Presented By: Department of Statistics
Statistics Department Graduating Student Speaker: Shihao Wu, PhD Candidate, Department of Statistics, University of Michigan
"Efficient Embedding and Generative Modeling for Hypergraphs"
Abstract: Data that represent relations and interactions are ubiquitous in science, engineering, business, and medicine. Traditional analytical methods for such data primarily focus on pairwise relations; however, real-world interactions often involve more than two entities and are inherently multi-way. In current practice, these multi-way interactions are typically projected into pairwise relations before analysis, which causes substantial information loss.
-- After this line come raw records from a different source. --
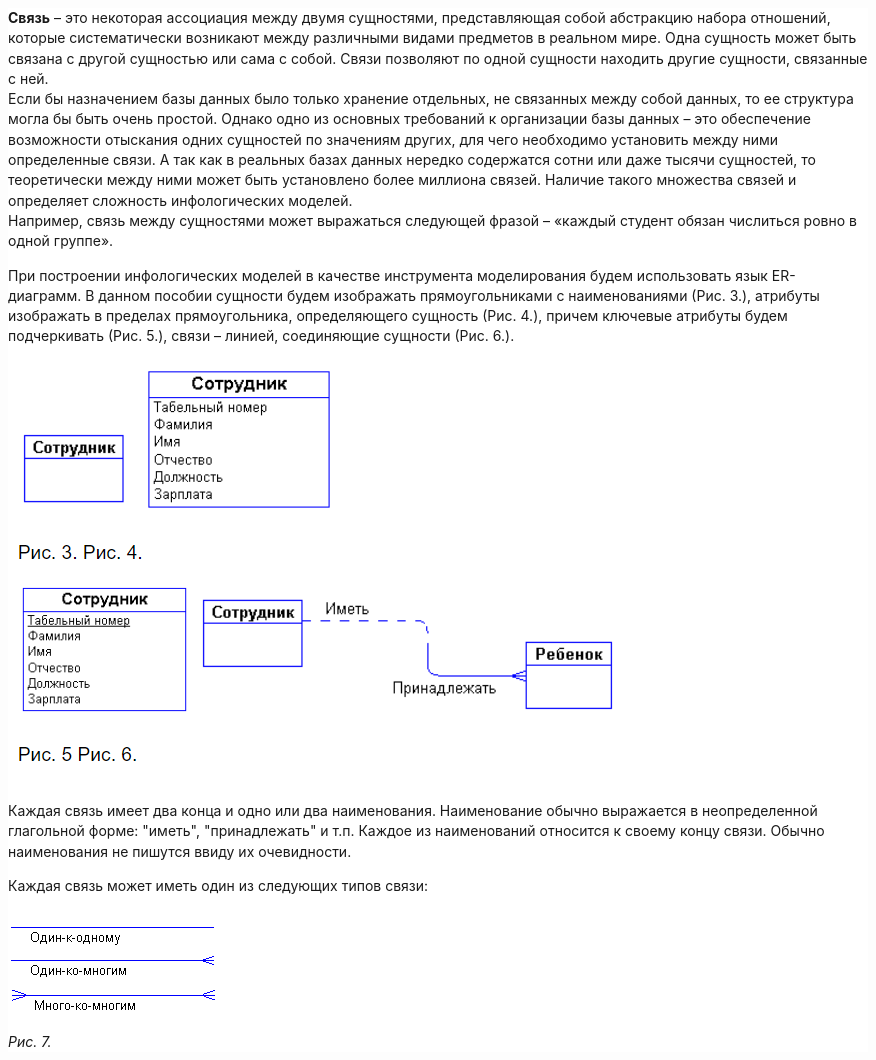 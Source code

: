**Связь** – это некоторая ассоциация между двумя сущностями, представляющая собой абстракцию набора отношений, которые систематически возникают между различными видами предметов в реальном мире. Одна сущность может быть связана с другой сущностью или сама с собой. Связи позволяют по одной сущности находить другие сущности, связанные с ней.<br>
Если бы назначением базы данных было только хранение отдельных, не связанных между собой данных, то ее структура могла бы быть очень простой. Однако одно из основных требований к организации базы данных – это обеспечение возможности отыскания одних сущностей по значениям других, для чего необходимо установить между ними определенные связи. А так как в реальных базах данных нередко содержатся сотни или даже тысячи сущностей, то теоретически между ними может быть установлено более миллиона связей. Наличие такого множества связей и определяет сложность инфологических моделей.<br>
Например, связь между сущностями может выражаться следующей фразой – «каждый студент обязан числиться ровно в одной группе».

При построении инфологических моделей в качестве инструмента моделирования будем использовать язык ER-диаграмм. В данном пособии сущности будем изображать прямоугольниками с наименованиями (Рис. 3.), атрибуты изображать в пределах прямоугольника, определяющего сущность (Рис. 4.), причем ключевые атрибуты будем подчеркивать (Рис. 5.), связи – линией, соединяющие сущности (Рис. 6.).

![01](/Lib/Data_management/img/01_03.PNG)

Каждая связь имеет два конца и одно или два наименования. Наименование обычно выражается в неопределенной глагольной форме: "иметь", "принадлежать" и т.п. Каждое из наименований относится к своему концу связи. Обычно наименования не пишутся ввиду их очевидности.

Каждая связь может иметь один из следующих типов связи:

![01](/Lib/Data_management/img/01_04.png)<br>
*Рис. 7.*

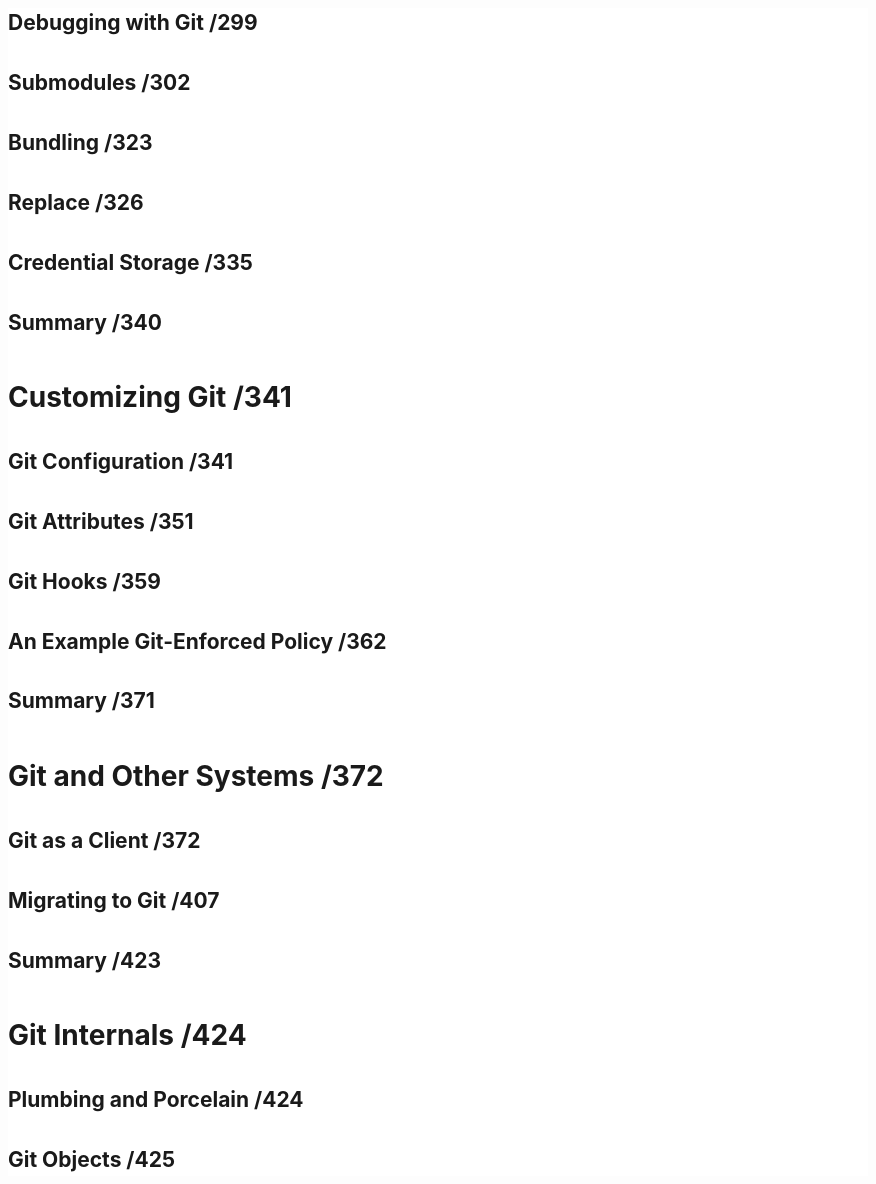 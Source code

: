 ## Debugging with Git /299

## Submodules /302

## Bundling /323

## Replace /326

## Credential Storage /335

## Summary /340

# Customizing Git /341

## Git Configuration /341

## Git Attributes /351

## Git Hooks /359

## An Example Git-Enforced Policy /362

## Summary /371

# Git and Other Systems /372

## Git as a Client /372

## Migrating to Git /407

## Summary /423

# Git Internals /424

## Plumbing and Porcelain /424

## Git Objects /425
Directly studying hypergraphs, which naturally encode general multi-way interactions, allows for more effective extraction of information from such relational data. In this talk, I will discuss our development of generative models for hypergraphs. The first part introduces a general latent embedding framework that overcomes key limitations of existing hypergraph modeling methods. We establish identifiability of the latent embedding space and develop a likelihood-based estimator for the latent embeddings. We further derive consistency guarantees and asymptotic distributions for the parameter estimates, enabling efficient inference from an observed hypergraph. Building on these results, the second part of the talk introduces Denoising Diffused Embeddings (DDE), a generative architecture for hypergraphs that produces new hyperlinks not seen in the observed data. DDE connects discrete hyperlinks to a continuous latent space through a conditional hyperlink likelihood model, and then reconstructs that space using a denoising diffusion process. Compared with existing generative models, DDE is computationally efficient to train and sample from, and it offers interpretability from the likelihood perspective. Our theoretical and empirical studies demonstrate its advantages as a general generative modeling framework. Together, these results address core challenges in modeling multi-way interactions in relational data and illustrate how rigorous statistical modeling can contribute to building more efficient and trustworthy generative AI.